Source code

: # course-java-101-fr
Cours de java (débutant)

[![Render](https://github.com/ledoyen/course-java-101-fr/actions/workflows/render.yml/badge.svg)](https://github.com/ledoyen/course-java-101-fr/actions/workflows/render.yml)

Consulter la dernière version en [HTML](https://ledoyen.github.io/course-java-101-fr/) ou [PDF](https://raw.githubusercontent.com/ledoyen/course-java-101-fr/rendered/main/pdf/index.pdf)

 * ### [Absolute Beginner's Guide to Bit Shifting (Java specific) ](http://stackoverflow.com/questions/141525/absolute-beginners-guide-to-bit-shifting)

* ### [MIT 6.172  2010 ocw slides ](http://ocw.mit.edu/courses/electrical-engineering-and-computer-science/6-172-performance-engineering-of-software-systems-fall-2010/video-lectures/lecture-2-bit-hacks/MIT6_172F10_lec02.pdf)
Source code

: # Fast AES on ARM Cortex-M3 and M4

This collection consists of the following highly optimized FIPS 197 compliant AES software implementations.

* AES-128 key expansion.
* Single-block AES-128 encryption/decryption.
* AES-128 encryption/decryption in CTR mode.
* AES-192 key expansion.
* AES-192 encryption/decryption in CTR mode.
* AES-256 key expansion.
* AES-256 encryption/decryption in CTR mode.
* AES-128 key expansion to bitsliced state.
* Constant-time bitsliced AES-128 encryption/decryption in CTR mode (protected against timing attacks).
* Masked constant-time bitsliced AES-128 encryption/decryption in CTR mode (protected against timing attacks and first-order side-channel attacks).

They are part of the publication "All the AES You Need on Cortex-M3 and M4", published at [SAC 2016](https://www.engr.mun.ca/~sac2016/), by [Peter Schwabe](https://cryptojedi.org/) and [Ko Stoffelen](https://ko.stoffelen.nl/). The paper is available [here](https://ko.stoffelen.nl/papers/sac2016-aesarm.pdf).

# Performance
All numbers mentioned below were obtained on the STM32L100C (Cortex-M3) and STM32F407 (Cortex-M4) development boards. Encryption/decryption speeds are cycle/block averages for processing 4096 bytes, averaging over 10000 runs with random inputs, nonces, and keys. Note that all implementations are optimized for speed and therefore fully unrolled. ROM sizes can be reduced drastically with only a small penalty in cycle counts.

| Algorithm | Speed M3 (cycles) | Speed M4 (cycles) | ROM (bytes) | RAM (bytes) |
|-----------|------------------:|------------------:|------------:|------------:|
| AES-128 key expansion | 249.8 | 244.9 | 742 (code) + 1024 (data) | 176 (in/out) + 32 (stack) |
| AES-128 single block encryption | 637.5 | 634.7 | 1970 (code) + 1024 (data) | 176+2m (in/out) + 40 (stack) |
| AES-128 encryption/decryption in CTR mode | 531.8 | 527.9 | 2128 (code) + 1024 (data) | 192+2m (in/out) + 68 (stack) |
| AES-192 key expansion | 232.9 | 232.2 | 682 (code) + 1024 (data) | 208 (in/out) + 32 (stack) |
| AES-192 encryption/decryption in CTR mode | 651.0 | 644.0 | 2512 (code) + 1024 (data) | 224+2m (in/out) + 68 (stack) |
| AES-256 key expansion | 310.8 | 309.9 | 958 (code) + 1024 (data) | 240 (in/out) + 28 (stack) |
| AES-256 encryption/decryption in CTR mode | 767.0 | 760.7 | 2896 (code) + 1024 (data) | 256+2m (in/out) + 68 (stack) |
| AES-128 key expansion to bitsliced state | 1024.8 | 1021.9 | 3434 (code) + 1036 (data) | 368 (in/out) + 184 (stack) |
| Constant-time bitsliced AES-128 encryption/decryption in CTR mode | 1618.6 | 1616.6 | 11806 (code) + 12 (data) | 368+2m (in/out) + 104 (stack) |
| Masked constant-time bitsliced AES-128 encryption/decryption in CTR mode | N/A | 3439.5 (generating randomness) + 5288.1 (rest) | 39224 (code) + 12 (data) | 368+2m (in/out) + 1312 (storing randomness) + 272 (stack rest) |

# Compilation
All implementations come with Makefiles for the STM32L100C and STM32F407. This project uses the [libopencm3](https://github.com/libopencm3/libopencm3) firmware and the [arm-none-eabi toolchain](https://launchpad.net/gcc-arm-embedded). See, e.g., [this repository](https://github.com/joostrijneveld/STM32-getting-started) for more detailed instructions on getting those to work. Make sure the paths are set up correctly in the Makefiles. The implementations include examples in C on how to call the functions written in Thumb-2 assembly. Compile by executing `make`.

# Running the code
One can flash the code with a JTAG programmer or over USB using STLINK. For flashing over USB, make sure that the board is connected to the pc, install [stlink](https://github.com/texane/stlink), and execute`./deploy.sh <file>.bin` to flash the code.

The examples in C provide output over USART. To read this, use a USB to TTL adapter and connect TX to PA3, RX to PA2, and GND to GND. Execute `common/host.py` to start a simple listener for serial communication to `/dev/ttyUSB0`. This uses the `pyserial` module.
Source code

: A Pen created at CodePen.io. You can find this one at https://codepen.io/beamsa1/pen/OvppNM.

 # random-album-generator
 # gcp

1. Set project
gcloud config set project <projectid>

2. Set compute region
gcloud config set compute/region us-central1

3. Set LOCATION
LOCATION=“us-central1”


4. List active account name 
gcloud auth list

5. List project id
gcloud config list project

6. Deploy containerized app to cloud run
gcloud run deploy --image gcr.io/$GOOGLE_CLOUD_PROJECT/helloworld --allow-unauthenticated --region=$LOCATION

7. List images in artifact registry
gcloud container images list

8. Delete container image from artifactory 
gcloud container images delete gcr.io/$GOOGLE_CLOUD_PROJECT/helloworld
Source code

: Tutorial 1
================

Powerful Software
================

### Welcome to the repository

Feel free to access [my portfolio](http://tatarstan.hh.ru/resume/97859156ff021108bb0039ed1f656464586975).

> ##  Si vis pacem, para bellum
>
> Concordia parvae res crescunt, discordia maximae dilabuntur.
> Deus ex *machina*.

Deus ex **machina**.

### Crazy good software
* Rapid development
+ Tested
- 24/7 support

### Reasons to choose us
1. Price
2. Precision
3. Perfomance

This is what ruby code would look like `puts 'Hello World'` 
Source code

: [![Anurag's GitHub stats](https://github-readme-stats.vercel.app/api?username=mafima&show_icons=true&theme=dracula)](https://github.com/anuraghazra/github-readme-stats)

******************************

WHAT YOU NEED TO DO
Pick out every line above that holds the word "gcloud" and copy it.

OUTPUT BELOW
gcloud config set project <projectid>
gcloud config set compute/region us-central1
gcloud auth list
gcloud config list project
gcloud run deploy --image gcr.io/$GOOGLE_CLOUD_PROJECT/helloworld --allow-unauthenticated --region=$LOCATION
gcloud container images list
gcloud container images delete gcr.io/$GOOGLE_CLOUD_PROJECT/helloworld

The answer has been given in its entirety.